| THE TASK |
Reproduce exactly, and only, the lines running from the start of the entries below to the line containing "Regardless of how".

(Saved entries)
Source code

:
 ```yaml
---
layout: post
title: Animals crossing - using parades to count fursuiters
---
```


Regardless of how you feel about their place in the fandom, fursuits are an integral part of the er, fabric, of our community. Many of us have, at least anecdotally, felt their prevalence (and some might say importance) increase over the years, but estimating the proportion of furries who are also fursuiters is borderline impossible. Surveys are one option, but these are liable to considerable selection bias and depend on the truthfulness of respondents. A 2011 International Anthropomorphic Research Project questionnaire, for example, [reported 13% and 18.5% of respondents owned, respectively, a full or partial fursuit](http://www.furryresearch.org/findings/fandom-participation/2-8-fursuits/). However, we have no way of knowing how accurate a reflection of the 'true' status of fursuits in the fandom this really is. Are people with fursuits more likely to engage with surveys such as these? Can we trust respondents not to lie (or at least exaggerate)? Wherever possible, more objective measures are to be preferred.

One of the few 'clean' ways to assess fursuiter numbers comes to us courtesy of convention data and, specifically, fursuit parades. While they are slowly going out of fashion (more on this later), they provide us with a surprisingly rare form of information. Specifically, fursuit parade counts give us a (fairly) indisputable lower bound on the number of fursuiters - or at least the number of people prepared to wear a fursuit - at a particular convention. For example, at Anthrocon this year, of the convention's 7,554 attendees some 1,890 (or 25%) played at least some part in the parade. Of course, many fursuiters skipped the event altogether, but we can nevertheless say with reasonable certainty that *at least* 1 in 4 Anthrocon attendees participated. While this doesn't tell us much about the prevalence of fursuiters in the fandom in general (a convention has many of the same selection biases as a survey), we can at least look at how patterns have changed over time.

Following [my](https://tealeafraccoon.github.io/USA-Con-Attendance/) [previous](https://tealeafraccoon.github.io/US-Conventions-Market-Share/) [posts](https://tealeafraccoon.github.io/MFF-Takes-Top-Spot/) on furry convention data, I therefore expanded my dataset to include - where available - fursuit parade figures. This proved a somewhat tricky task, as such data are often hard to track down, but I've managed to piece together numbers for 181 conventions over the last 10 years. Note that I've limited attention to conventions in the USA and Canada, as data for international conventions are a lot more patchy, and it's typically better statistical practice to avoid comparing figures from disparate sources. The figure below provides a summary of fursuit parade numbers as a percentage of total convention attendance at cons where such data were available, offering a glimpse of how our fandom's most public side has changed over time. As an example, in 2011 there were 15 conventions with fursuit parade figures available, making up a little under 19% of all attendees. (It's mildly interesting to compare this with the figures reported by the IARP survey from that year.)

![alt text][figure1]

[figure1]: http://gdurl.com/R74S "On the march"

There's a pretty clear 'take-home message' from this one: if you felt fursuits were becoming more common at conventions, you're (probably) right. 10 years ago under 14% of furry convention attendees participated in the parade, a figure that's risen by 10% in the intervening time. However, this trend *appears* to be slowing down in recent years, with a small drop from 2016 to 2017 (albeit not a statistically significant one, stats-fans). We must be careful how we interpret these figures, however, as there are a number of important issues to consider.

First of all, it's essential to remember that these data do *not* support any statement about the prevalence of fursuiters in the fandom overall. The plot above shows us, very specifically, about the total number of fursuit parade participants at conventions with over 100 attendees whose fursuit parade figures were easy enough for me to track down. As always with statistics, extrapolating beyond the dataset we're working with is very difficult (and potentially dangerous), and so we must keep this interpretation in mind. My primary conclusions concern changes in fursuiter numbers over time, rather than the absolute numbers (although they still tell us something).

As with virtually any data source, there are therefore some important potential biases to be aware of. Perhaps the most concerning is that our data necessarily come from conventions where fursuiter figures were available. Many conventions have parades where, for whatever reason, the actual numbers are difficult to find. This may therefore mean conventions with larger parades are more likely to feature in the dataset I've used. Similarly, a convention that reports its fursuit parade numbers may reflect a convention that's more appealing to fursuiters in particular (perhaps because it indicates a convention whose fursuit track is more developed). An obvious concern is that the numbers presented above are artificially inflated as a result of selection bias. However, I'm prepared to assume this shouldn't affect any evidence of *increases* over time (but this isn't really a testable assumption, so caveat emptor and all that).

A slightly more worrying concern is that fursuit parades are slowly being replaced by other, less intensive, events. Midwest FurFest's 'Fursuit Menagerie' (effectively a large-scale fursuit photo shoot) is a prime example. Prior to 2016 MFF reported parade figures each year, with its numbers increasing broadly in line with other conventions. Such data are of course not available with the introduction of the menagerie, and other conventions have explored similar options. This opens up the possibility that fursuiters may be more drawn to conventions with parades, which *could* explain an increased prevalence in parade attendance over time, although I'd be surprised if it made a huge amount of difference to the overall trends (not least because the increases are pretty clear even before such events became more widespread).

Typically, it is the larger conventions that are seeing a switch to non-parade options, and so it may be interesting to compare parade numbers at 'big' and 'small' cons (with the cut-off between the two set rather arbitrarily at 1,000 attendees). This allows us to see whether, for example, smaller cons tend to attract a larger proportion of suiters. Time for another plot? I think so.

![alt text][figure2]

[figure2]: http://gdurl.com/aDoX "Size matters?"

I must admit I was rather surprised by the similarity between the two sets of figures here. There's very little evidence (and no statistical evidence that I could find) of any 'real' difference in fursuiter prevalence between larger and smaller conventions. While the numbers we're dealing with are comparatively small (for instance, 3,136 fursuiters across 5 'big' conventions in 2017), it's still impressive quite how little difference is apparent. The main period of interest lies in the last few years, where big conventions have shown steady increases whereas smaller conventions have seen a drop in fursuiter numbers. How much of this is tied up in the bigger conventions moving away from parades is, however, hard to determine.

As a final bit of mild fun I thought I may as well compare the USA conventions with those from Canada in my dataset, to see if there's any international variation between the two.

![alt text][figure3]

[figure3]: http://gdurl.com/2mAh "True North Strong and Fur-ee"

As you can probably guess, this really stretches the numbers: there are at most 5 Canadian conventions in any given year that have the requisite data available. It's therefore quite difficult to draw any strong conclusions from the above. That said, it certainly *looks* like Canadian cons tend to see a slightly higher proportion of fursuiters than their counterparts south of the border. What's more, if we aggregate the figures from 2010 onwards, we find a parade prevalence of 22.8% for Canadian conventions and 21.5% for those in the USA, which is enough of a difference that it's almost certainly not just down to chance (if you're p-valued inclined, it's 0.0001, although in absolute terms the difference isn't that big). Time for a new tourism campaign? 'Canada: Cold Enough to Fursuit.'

| SOLUTION |
Source code

:
 ```yaml
---
layout: post
title: Animals crossing - using parades to count fursuiters
---
```


Regardless of how you feel about their place in the fandom, fursuits are an integral part of the er, fabric, of our community. Many of us have, at least anecdotally, felt their prevalence (and some might say importance) increase over the years, but estimating the proportion of furries who are also fursuiters is borderline impossible. Surveys are one option, but these are liable to considerable selection bias and depend on the truthfulness of respondents. A 2011 International Anthropomorphic Research Project questionnaire, for example, [reported 13% and 18.5% of respondents owned, respectively, a full or partial fursuit](http://www.furryresearch.org/findings/fandom-participation/2-8-fursuits/). However, we have no way of knowing how accurate a reflection of the 'true' status of fursuits in the fandom this really is. Are people with fursuits more likely to engage with surveys such as these? Can we trust respondents not to lie (or at least exaggerate)? Wherever possible, more objective measures are to be preferred.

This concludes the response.